セラミックなどの修復治療を行う際、「自分の歯の色も少し明るくしたい」「口元の印象を整えたい」と希望される方は少なくありません。そうした声を受け、現在はホームホワイトニングとオフィスホワイトニングの両方に対応しています。まずご自宅で、患者さんのお口に合わせて作製したマウスピースに薬剤を入れて装着し、時間をかけて白さの変化を見ていきます。その後、必要に応じて院内で光を照射するオフィスホワイトニングを組み合わせます。装着時間や頻度は生活リズムに合わせて説明し、知覚過敏が心配な方には濃度の低い薬剤から始めるなど調整します。ホワイトニングを、口元や口腔内全体に関心を持つきっかけにしていただけたらうれしいですね。
口腔内スキャナーを導入して、診療はどう変わりましたか?
大きく変わったのは型採りです。従来はアルジネートやシリコンの印象材などを口の中に入れ、固まったものに石こうを流して模型を作っていましたが、歯並びや歯の形によっては細部まで材料が入りにくく、わずかな誤差が生じることもありました。口腔内スキャナーでは、口の中をスキャンしてデータ化できるため、患者さんにとって型採りの不快感が少なく、より精密なデータを得やすくなります。ホワイトニング用のマウスピースも、このデータをもとに3Dプリンターで模型を作り、プレートを成形して作製しています。上下の噛み合わせまで確認でき、口腔内の状態をレポートとしてお渡しできるので、説明の仕方や診療の流れも少しずつ変わってきました。

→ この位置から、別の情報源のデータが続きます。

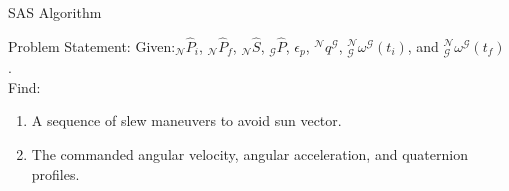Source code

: \documentclass{beamer}
\begin{document}
\begin{frame}{SAS Algorithm}
	\begin{block}{Problem Statement:}
		Given:$_\mathcal{N}\hat{P}_i$, $_\mathcal{N}\hat{P}_f$, $_\mathcal{N}\hat{S}$, $_\mathcal{G}\hat{P}$, $\epsilon_p$, $^\mathcal{N}q^\mathcal{G}$, $^\mathcal{N}_\mathcal{G}\omega^\mathcal{G}(t_i)$, and $^\mathcal{N}_\mathcal{G}\omega^\mathcal{G}(t_f)$ .\\
		Find: 
		\begin{enumerate}
			\item A sequence of slew maneuvers to avoid sun vector.
			\item The commanded angular velocity, angular acceleration, and quaternion profiles.
		\end{enumerate} 
	\end{block}
\end{frame}
\end{document}

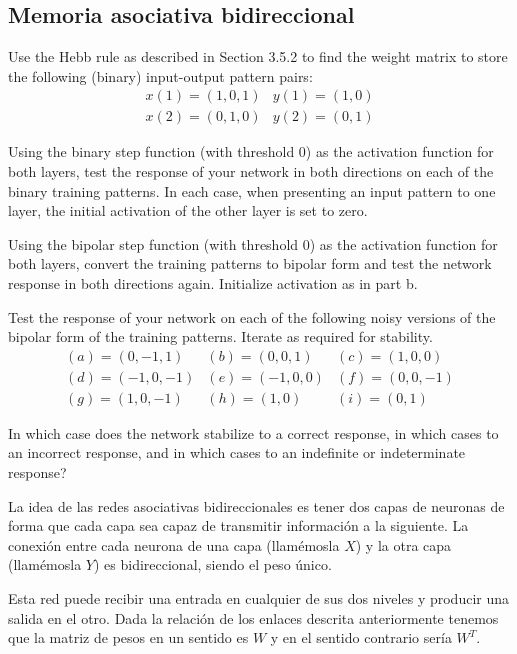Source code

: \subsection{Memoria asociativa bidireccional}

\begin{problem}[10]
\ppart Use the Hebb rule as described in Section 3.5.2 to find the weight matrix to store
the following (binary) input-output pattern pairs:
\[\begin{array}{ll}
x(1)=(1,0,1) & y(1)=(1,0)\\
x(2) = (0,1,0) & y(2) = (0,1)
\end{array}\]

\ppart Using the binary step function (with threshold 0) as the activation function for both layers, test the response of your network in both directions on each of the
binary training patterns. In each case, when presenting an input pattern to one
layer, the initial activation of the other layer is set to zero.

\ppart Using the bipolar step function (with threshold 0) as the activation function for both layers, convert the training patterns to bipolar form and test the network response in both directions again. Initialize activation as in part b.

\ppart Test the response of your network on each of the following noisy versions of the bipolar form of the training patterns. Iterate as required for stability.
\[\begin{array}{lll}
(a)=(0,-1,1) & (b)=(0,0,1) & (c) = (1,0,0)\\
(d)=(-1,0,-1) & (e) = (-1,0,0) & (f) = (0,0,-1) \\
(g) = (1,0,-1) & (h)=(1,0) & (i) = (0,1)
\end{array}\]

\ppart  In which case does the network stabilize to a correct response, in which cases to an incorrect response, and in which cases to an indefinite or indeterminate response?

\solution
{}

La idea de las redes asociativas bidireccionales es tener dos capas de neuronas de forma que cada capa sea capaz de transmitir información a la siguiente. La conexión entre cada neurona de una capa (llamémosla $X$) y la otra capa (llamémosla $Y$) es bidireccional, siendo el peso único.

Esta red puede recibir una entrada en cualquier de sus dos niveles y producir una salida en el otro. Dada la relación de los enlaces descrita anteriormente tenemos que la matriz de pesos en un sentido es $W$ y en el sentido contrario sería $W^T$.


\end{problem}
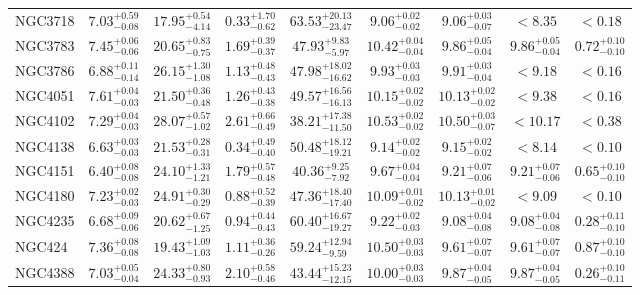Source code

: \documentclass[onecolumn]{mn2e}
\begin{document}
{\begin{center}
\begin{longtable}{lcccccccc}
NGC3718 & $7.03_{-0.08}^{+0.59}$ & $17.95_{-4.14}^{+0.54}$ & $0.33_{-0.62}^{+1.70}$ &$63.53_{-23.47}^{+20.13}$ & $9.06_{-0.02}^{+0.02}$ & $9.06_{-0.07}^{+0.03}$ & $<8.35$ & $<0.18$ \\
NGC3783 & $7.45_{-0.06}^{+0.06}$ & $20.65_{-0.75}^{+0.83}$ & $1.69_{-0.37}^{+0.39}$ &$47.93_{-5.97}^{+9.83}$ & $10.42_{-0.04}^{+0.04}$ & $9.86_{-0.04}^{+0.05}$ & $9.86_{-0.04}^{+0.05}$ & $0.72_{-0.10}^{+0.10}$ \\
NGC3786 & $6.88_{-0.14}^{+0.11}$ & $26.15_{-1.08}^{+1.30}$ & $1.13_{-0.43}^{+0.48}$ &$47.98_{-16.62}^{+18.02}$ & $9.93_{-0.03}^{+0.03}$ & $9.91_{-0.04}^{+0.03}$ & $<9.18$ & $<0.16$ \\
NGC4051 & $7.61_{-0.03}^{+0.04}$ & $21.50_{-0.48}^{+0.36}$ & $1.26_{-0.38}^{+0.43}$ &$49.57_{-16.13}^{+16.56}$ & $10.15_{-0.02}^{+0.02}$ & $10.13_{-0.02}^{+0.02}$ & $<9.38$ & $<0.16$ \\
NGC4102 & $7.29_{-0.03}^{+0.04}$ & $28.07_{-1.02}^{+0.57}$ & $2.61_{-0.49}^{+0.66}$ &$38.21_{-11.50}^{+17.38}$ & $10.53_{-0.02}^{+0.02}$ & $10.50_{-0.07}^{+0.03}$ & $<10.17$ & $<0.38$ \\
NGC4138 & $6.63_{-0.03}^{+0.03}$ & $21.53_{-0.31}^{+0.28}$ & $0.34_{-0.40}^{+0.49}$ &$50.48_{-19.21}^{+18.12}$ & $9.14_{-0.02}^{+0.02}$ & $9.15_{-0.02}^{+0.02}$ & $<8.14$ & $<0.10$ \\
NGC4151 & $6.40_{-0.08}^{+0.08}$ & $24.10_{-1.21}^{+1.33}$ & $1.79_{-0.48}^{+0.57}$ &$40.36_{-7.92}^{+9.25}$ & $9.67_{-0.04}^{+0.04}$ & $9.21_{-0.06}^{+0.07}$ & $9.21_{-0.06}^{+0.07}$ & $0.65_{-0.10}^{+0.10}$ \\
NGC4180 & $7.23_{-0.03}^{+0.02}$ & $24.91_{-0.29}^{+0.30}$ & $0.88_{-0.39}^{+0.52}$ &$47.36_{-17.40}^{+18.40}$ & $10.09_{-0.02}^{+0.01}$ & $10.13_{-0.02}^{+0.01}$ & $<9.09$ & $<0.10$ \\
NGC4235 & $6.68_{-0.06}^{+0.09}$ & $20.62_{-1.25}^{+0.67}$ & $0.94_{-0.43}^{+0.44}$ &$60.40_{-19.27}^{+16.67}$ & $9.22_{-0.03}^{+0.02}$ & $9.08_{-0.08}^{+0.04}$ & $9.08_{-0.08}^{+0.04}$ & $0.28_{-0.10}^{+0.11}$ \\
NGC424 & $7.36_{-0.08}^{+0.08}$ & $19.43_{-1.03}^{+1.09}$ & $1.11_{-0.26}^{+0.36}$ &$59.24_{-9.59}^{+12.94}$ & $10.50_{-0.03}^{+0.03}$ & $9.61_{-0.07}^{+0.07}$ & $9.61_{-0.07}^{+0.07}$ & $0.87_{-0.10}^{+0.10}$ \\
NGC4388 & $7.03_{-0.04}^{+0.05}$ & $24.33_{-0.93}^{+0.80}$ & $2.10_{-0.46}^{+0.58}$ &$43.44_{-12.15}^{+15.23}$ & $10.00_{-0.03}^{+0.03}$ & $9.87_{-0.05}^{+0.04}$ & $9.87_{-0.05}^{+0.04}$ & $0.26_{-0.11}^{+0.10}$ \\

\end{longtable}
\end{center}}
\end{document}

口腔内スキャナーは補綴物やマウスピースの作製にも活用されているのですね。

スキャナーで得たデータは、マウスピースだけでなく、ジルコニアやポーセレンなどの補綴物を作る際にも活用できます。模型や印象を宅配便でやりとりすることなく、データを歯科技工士に送り、それをもとに作製を進められるため、連携もよりスムーズになりました。一方で、当院が以前から力を入れてきた部分床義歯や補綴物は、細かな調整があってこそ本当に合うものになります。デジタル機器を導入したからといって、すべてを機械任せにするわけではありません。前歯のようにかぶせ物と歯肉の境目や際の部分の審美性が重要な部位では、歯肉に細かい糸を巻きつけ挿入し、歯肉圧排を行って型を採る方法が適している場面もあります。症例に応じてスキャナーと手作業を使い分け、新しい機器の良さと、これまで培ってきた精度を組み合わせることを大切にしています。
生活背景まで見つめ、不安に寄り添う診療を
予防やメンテナンスでは、どのような点を重視していますか?

歯周病や虫歯を防ぐには、歯科医院での処置だけでなく、患者さんご自身の日々のケアが欠かせません。当院では3ヵ月ごとの定期検診で、歯石取りだけでなく、歯垢が残りやすい場所やブラッシングの癖、歯茎の腫れや出血まで時間をかけて確認しています。歯周病の主な原因となる歯垢を落とすのは毎日のブラッシングなので、先代の時代から指導を大切にしてきました。さらに、甘い飲み物やスポーツドリンク、砂糖を多く使う食習慣なども、知らないうちに歯へ負担をかけることがあります。大事なのは、患者さんがそのリスクを知り、うがいや飲み方の工夫など日常の行動につなげること。ご家族や生活の変化も含め、その方に合った予防を一緒に考えています。
歯ぎしりや食いしばりへの対応について教えてください。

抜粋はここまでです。